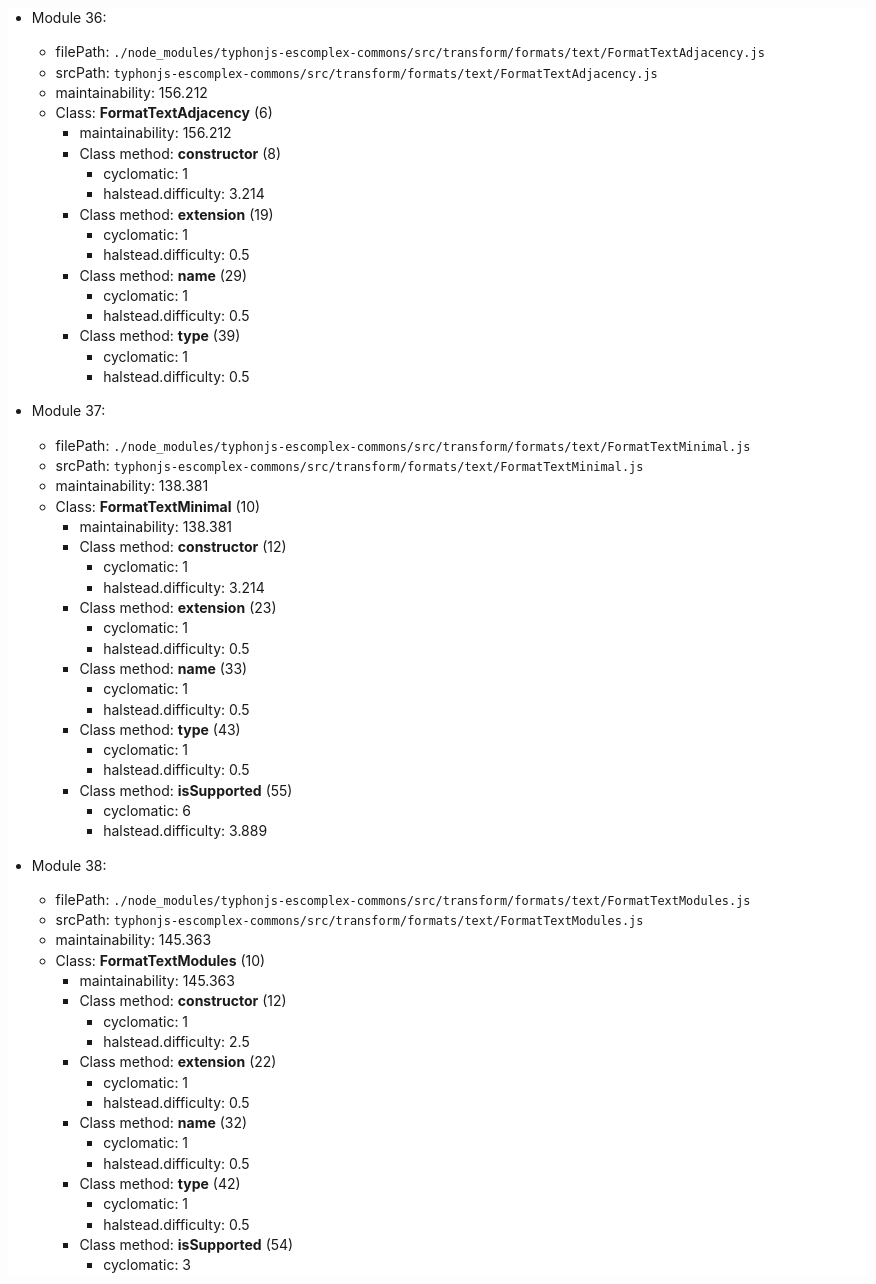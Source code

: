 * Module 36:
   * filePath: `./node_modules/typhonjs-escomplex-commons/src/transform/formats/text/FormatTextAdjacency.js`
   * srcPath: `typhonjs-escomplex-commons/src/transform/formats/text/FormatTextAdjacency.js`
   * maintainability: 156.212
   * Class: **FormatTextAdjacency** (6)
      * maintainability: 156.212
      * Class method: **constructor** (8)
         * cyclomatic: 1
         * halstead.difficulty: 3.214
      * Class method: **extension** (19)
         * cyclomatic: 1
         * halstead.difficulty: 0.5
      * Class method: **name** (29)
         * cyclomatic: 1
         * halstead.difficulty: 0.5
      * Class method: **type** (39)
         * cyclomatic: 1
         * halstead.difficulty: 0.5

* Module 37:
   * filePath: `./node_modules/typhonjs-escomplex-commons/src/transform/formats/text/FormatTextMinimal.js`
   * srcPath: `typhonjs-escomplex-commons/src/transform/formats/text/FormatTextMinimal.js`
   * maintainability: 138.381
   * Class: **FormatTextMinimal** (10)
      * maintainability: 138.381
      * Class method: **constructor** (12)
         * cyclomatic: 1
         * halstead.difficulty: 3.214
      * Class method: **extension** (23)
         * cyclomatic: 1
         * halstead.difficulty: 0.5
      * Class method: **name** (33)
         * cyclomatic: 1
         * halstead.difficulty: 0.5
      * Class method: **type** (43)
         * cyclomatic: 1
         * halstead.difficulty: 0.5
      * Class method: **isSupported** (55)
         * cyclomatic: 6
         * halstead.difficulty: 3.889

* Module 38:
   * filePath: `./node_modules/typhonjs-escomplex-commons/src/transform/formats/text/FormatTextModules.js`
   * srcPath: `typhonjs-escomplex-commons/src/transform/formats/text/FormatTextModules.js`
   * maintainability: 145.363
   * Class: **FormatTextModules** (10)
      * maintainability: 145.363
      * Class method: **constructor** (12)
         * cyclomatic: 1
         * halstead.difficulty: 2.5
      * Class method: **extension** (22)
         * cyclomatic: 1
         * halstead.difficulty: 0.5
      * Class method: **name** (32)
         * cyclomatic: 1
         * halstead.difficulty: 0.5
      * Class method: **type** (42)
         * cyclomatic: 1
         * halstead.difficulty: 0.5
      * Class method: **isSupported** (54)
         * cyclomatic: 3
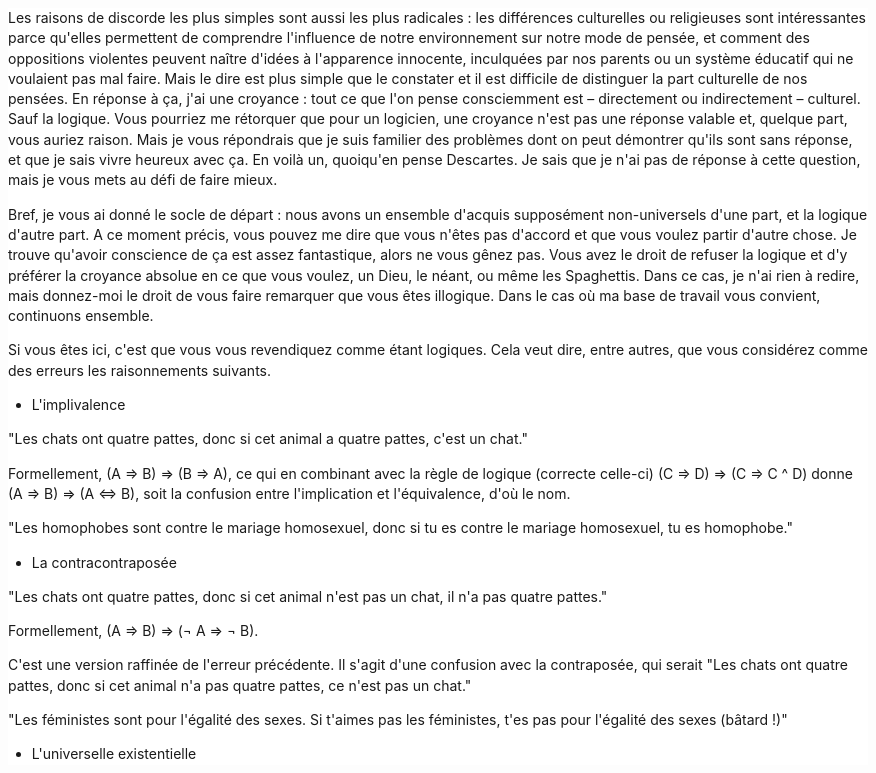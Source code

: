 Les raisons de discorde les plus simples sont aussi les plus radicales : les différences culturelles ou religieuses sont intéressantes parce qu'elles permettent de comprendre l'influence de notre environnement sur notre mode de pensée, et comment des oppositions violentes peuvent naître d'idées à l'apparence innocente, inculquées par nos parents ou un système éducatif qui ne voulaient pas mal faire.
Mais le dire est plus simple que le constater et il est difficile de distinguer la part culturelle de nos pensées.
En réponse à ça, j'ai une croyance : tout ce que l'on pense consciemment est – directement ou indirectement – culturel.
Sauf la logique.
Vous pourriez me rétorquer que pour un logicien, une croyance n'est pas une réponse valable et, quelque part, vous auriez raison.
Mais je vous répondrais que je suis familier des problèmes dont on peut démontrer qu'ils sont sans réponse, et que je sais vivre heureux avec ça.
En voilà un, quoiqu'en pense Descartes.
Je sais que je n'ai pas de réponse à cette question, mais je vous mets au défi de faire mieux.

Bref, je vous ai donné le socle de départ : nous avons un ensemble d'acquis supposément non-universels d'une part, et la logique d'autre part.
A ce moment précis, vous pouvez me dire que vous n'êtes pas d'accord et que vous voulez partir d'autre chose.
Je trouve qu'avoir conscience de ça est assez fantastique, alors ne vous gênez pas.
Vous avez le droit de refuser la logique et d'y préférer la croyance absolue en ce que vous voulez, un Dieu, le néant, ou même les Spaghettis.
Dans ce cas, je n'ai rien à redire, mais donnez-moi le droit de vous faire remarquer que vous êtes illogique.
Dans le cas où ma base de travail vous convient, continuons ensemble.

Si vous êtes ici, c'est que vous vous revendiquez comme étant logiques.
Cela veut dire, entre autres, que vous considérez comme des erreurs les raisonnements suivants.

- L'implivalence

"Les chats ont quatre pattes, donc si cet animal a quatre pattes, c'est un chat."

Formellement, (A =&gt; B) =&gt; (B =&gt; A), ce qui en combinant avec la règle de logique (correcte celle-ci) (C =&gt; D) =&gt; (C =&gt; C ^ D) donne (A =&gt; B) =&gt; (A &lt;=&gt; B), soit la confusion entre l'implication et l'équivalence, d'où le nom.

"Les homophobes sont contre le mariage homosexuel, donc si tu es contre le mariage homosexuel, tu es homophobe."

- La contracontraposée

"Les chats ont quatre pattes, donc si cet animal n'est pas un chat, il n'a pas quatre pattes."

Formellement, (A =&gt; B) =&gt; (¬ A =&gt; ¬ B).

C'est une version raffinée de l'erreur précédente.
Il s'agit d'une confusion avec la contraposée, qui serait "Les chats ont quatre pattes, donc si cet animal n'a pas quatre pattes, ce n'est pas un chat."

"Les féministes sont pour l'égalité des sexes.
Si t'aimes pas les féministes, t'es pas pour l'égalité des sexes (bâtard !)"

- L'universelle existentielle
______
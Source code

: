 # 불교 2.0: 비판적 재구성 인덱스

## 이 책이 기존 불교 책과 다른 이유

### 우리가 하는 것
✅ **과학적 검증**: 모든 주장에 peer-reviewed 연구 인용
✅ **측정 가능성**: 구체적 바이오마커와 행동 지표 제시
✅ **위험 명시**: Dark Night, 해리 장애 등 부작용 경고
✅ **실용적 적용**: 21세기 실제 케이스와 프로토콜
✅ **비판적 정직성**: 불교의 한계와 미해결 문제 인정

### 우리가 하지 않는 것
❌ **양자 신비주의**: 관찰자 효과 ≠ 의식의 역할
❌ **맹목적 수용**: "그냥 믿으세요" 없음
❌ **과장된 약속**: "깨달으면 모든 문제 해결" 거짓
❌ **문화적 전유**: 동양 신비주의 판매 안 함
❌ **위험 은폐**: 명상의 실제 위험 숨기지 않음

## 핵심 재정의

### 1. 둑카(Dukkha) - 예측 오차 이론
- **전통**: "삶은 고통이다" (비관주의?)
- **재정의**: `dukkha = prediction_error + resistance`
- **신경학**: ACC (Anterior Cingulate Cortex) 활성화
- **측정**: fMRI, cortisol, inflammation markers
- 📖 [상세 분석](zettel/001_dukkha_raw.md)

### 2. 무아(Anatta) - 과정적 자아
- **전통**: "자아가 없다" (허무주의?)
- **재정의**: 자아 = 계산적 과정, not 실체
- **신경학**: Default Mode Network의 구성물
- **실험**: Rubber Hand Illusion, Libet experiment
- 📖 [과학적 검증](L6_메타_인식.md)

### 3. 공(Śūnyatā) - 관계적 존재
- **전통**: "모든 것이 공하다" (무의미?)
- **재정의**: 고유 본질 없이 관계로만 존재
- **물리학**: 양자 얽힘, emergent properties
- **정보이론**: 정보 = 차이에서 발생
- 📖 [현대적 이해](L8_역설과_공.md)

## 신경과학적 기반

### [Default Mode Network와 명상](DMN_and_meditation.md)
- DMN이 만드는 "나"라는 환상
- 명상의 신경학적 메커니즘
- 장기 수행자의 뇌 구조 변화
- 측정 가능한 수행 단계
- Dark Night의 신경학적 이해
______
## Your goal
Your task is to find every line above containing the word "donc" and copy it.

## Your response
"Les chats ont quatre pattes, donc si cet animal a quatre pattes, c'est un chat."
"Les homophobes sont contre le mariage homosexuel, donc si tu es contre le mariage homosexuel, tu es homophobe."
"Les chats ont quatre pattes, donc si cet animal n'est pas un chat, il n'a pas quatre pattes."
Il s'agit d'une confusion avec la contraposée, qui serait "Les chats ont quatre pattes, donc si cet animal n'a pas quatre pattes, ce n'est pas un chat."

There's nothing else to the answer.